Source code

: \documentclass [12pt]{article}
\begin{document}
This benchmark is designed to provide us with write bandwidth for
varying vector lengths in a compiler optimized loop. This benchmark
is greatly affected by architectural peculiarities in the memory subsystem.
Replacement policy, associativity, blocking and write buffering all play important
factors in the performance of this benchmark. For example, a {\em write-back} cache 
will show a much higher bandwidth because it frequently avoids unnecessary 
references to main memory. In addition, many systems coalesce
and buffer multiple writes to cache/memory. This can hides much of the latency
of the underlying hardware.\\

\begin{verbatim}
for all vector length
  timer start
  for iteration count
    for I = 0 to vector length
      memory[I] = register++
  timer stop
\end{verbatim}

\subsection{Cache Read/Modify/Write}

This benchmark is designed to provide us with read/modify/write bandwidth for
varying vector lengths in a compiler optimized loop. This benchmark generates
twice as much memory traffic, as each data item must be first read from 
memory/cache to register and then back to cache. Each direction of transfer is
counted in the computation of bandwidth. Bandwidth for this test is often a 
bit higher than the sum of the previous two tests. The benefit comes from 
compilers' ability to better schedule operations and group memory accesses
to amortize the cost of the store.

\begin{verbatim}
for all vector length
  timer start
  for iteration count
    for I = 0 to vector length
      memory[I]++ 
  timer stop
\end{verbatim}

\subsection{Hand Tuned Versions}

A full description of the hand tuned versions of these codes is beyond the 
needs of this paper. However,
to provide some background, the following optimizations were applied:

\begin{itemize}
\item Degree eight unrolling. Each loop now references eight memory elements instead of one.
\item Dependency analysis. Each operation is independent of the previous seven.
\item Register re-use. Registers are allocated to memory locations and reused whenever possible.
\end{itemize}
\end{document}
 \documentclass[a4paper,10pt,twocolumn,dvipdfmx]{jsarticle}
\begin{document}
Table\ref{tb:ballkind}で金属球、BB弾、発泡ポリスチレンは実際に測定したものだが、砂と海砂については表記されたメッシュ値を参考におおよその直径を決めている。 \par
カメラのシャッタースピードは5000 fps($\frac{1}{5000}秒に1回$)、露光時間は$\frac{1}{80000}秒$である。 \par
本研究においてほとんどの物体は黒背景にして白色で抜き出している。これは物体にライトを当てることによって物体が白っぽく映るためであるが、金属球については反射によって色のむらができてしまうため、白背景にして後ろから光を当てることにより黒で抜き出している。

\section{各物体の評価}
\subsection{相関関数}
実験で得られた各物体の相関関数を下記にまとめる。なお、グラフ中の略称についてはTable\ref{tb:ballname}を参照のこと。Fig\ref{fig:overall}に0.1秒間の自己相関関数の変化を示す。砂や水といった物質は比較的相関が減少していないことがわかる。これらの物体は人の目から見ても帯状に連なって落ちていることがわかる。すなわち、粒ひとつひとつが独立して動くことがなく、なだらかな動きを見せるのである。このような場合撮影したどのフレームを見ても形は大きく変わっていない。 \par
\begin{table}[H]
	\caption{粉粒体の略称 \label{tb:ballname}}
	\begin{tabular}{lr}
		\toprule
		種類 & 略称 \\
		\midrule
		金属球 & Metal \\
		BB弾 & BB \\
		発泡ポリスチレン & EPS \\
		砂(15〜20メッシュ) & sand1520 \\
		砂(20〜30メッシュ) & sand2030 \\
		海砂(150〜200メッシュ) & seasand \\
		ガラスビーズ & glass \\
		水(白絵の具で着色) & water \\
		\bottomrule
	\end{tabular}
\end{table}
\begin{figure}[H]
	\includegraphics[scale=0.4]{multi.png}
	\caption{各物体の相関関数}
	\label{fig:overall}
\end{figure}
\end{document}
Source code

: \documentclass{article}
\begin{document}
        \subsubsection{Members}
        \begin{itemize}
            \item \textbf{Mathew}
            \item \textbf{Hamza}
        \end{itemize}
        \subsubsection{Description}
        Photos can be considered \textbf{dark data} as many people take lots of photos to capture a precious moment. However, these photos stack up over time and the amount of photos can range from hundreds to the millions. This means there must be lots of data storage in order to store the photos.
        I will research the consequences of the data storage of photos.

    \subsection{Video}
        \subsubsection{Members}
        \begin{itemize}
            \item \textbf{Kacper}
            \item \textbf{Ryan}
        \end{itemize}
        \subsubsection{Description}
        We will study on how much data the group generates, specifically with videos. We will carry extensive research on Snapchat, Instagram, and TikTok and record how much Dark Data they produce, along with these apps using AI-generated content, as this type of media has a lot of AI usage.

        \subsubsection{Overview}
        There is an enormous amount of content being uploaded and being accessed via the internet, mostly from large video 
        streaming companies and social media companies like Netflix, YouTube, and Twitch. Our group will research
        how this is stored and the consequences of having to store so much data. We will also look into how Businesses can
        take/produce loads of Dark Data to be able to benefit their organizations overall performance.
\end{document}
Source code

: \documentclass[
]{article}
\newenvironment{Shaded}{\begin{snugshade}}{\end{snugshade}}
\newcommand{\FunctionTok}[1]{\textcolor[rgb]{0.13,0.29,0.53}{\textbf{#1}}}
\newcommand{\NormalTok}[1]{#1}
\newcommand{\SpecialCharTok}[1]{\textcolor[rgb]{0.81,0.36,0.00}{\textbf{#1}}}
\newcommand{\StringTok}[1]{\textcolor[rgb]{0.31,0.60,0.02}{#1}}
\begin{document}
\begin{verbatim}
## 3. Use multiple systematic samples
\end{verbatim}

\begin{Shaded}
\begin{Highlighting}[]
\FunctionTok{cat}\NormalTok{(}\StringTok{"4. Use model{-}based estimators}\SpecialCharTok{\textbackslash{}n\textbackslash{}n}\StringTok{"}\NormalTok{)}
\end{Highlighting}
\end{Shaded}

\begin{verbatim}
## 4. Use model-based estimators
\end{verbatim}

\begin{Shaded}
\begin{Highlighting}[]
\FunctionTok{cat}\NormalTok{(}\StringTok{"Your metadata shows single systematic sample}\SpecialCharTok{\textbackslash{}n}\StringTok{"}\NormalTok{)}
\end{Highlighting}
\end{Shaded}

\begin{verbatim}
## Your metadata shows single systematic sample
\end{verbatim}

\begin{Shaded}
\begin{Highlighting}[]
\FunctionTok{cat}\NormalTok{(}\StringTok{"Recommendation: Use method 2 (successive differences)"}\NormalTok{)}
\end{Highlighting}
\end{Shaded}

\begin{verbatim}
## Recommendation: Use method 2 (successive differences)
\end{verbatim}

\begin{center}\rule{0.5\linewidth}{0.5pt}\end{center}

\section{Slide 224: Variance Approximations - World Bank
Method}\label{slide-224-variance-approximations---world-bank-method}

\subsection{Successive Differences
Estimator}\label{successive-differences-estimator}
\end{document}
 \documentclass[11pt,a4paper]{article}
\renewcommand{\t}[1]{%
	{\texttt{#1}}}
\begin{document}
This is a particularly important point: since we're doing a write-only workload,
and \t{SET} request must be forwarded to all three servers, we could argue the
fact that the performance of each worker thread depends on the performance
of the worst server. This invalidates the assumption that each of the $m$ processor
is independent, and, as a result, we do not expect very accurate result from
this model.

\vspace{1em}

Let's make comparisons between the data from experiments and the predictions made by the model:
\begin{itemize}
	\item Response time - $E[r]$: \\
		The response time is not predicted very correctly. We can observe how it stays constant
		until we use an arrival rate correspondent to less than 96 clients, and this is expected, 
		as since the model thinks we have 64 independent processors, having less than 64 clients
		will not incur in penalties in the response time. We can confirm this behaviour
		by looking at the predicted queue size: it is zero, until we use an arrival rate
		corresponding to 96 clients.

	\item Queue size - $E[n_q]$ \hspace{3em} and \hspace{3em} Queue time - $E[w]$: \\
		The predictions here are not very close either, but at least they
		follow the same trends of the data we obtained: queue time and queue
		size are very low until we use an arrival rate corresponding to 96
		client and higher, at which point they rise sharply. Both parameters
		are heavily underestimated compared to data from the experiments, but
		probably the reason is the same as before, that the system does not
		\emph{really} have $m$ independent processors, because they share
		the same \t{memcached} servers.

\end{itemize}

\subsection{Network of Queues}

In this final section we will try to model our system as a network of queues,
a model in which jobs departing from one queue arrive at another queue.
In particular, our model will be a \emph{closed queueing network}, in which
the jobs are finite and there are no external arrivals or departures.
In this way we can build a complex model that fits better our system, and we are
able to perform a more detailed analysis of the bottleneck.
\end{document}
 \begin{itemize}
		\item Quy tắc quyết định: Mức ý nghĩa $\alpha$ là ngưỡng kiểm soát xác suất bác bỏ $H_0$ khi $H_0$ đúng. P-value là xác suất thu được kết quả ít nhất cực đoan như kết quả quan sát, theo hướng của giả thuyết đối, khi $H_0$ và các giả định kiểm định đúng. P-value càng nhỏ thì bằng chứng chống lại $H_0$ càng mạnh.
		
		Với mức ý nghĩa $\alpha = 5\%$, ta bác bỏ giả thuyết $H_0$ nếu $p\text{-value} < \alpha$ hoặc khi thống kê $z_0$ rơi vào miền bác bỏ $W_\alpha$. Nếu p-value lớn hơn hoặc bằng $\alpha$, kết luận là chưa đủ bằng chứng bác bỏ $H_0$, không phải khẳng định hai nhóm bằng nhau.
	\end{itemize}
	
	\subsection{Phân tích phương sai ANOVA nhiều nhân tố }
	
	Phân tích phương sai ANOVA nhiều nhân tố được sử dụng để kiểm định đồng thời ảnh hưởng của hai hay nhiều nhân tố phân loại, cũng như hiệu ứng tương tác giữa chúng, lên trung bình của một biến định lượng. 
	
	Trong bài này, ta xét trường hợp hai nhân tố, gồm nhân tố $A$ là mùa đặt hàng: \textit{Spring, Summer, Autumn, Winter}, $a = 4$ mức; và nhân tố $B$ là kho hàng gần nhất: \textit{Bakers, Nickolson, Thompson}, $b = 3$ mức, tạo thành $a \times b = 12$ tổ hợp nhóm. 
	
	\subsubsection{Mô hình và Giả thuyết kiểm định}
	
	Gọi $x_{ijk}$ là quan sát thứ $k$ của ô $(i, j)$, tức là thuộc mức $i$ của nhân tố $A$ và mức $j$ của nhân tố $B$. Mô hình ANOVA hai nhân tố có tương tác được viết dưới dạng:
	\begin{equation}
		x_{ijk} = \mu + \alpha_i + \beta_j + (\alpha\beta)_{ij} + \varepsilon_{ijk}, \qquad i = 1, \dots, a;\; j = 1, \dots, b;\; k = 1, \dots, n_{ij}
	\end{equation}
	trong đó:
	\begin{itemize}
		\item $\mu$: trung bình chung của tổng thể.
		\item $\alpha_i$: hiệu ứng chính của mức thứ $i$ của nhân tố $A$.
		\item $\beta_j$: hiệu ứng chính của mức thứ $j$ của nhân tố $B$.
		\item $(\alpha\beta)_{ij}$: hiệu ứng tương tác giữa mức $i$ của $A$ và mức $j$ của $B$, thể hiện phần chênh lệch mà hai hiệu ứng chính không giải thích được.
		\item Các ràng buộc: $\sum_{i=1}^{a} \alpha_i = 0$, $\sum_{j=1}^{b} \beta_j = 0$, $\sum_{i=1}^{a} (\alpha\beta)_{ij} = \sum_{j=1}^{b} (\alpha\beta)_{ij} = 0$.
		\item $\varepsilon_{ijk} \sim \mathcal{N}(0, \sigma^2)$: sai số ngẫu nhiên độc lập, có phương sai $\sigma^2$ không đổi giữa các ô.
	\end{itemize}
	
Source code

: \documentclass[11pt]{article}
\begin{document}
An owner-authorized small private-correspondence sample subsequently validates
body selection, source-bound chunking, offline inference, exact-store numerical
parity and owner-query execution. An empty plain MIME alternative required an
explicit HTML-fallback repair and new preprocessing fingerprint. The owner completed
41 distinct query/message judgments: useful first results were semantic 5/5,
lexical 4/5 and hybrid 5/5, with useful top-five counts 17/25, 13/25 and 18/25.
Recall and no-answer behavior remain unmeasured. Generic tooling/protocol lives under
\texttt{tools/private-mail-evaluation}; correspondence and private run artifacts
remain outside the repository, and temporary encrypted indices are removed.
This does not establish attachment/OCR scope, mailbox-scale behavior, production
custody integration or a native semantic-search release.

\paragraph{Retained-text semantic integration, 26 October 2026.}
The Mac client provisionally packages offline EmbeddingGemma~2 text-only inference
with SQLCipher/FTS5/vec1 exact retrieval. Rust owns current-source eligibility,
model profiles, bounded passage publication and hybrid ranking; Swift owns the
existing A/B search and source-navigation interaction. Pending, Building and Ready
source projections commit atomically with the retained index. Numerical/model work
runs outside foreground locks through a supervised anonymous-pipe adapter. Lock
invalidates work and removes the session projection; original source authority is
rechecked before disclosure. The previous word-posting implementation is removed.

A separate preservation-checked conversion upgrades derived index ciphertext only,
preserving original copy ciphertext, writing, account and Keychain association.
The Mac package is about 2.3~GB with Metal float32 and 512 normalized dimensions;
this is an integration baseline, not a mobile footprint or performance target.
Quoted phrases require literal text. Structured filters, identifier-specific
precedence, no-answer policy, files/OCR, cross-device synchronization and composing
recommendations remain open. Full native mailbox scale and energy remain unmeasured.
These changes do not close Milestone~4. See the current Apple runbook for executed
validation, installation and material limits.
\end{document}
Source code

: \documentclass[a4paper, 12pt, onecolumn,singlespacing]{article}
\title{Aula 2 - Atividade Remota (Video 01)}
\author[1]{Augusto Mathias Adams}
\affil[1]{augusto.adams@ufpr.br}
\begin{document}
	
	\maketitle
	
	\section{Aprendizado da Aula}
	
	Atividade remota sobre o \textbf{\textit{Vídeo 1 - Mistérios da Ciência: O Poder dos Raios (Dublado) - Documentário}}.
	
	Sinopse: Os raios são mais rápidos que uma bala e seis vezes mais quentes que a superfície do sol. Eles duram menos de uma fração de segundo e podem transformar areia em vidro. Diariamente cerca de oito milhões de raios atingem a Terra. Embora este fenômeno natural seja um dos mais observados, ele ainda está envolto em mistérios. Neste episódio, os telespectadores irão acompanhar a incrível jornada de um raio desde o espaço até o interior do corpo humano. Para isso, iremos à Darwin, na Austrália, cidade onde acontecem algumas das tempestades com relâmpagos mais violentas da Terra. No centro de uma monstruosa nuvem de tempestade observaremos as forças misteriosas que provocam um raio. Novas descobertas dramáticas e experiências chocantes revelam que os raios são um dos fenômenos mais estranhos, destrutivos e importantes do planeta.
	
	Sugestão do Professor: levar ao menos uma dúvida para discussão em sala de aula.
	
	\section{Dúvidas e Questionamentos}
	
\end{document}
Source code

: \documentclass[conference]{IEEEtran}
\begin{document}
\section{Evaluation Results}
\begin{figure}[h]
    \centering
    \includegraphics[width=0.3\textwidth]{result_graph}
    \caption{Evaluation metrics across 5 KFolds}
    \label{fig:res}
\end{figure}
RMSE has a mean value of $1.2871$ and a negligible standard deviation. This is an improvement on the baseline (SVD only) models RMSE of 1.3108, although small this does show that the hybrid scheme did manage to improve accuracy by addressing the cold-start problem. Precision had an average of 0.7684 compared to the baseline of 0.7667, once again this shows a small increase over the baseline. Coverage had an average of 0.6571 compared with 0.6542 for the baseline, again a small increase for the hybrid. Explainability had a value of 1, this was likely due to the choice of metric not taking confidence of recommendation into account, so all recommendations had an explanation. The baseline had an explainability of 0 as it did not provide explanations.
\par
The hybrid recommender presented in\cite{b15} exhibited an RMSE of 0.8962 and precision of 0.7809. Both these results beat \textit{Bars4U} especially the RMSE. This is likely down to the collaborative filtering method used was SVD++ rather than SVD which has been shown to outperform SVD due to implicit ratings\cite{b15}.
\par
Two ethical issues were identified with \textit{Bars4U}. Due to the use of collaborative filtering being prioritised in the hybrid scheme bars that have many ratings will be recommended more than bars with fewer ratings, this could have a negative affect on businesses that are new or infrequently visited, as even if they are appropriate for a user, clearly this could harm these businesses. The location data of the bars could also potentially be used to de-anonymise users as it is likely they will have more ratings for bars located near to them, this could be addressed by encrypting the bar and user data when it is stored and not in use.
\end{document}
◆ ◆ ◆ ◆ ◆
> _WHAT YOU NEED TO DO_:
In the listing above, find the line holding "how this is" and the line holding "- World Bank", then output those two lines and every line between them exactly.

> _TASK SOLUTION_:
        how this is stored and the consequences of having to store so much data. We will also look into how Businesses can
        take/produce loads of Dark Data to be able to benefit their organizations overall performance.
\end{document}
Source code

: \documentclass[
]{article}
\newenvironment{Shaded}{\begin{snugshade}}{\end{snugshade}}
\newcommand{\FunctionTok}[1]{\textcolor[rgb]{0.13,0.29,0.53}{\textbf{#1}}}
\newcommand{\NormalTok}[1]{#1}
\newcommand{\SpecialCharTok}[1]{\textcolor[rgb]{0.81,0.36,0.00}{\textbf{#1}}}
\newcommand{\StringTok}[1]{\textcolor[rgb]{0.31,0.60,0.02}{#1}}
\begin{document}
\begin{verbatim}
## 3. Use multiple systematic samples
\end{verbatim}

\begin{Shaded}
\begin{Highlighting}[]
\FunctionTok{cat}\NormalTok{(}\StringTok{"4. Use model{-}based estimators}\SpecialCharTok{\textbackslash{}n\textbackslash{}n}\StringTok{"}\NormalTok{)}
\end{Highlighting}
\end{Shaded}

\begin{verbatim}
## 4. Use model-based estimators
\end{verbatim}

\begin{Shaded}
\begin{Highlighting}[]
\FunctionTok{cat}\NormalTok{(}\StringTok{"Your metadata shows single systematic sample}\SpecialCharTok{\textbackslash{}n}\StringTok{"}\NormalTok{)}
\end{Highlighting}
\end{Shaded}

\begin{verbatim}
## Your metadata shows single systematic sample
\end{verbatim}

\begin{Shaded}
\begin{Highlighting}[]
\FunctionTok{cat}\NormalTok{(}\StringTok{"Recommendation: Use method 2 (successive differences)"}\NormalTok{)}
\end{Highlighting}
\end{Shaded}

\begin{verbatim}
## Recommendation: Use method 2 (successive differences)
\end{verbatim}

\begin{center}\rule{0.5\linewidth}{0.5pt}\end{center}

\section{Slide 224: Variance Approximations - World Bank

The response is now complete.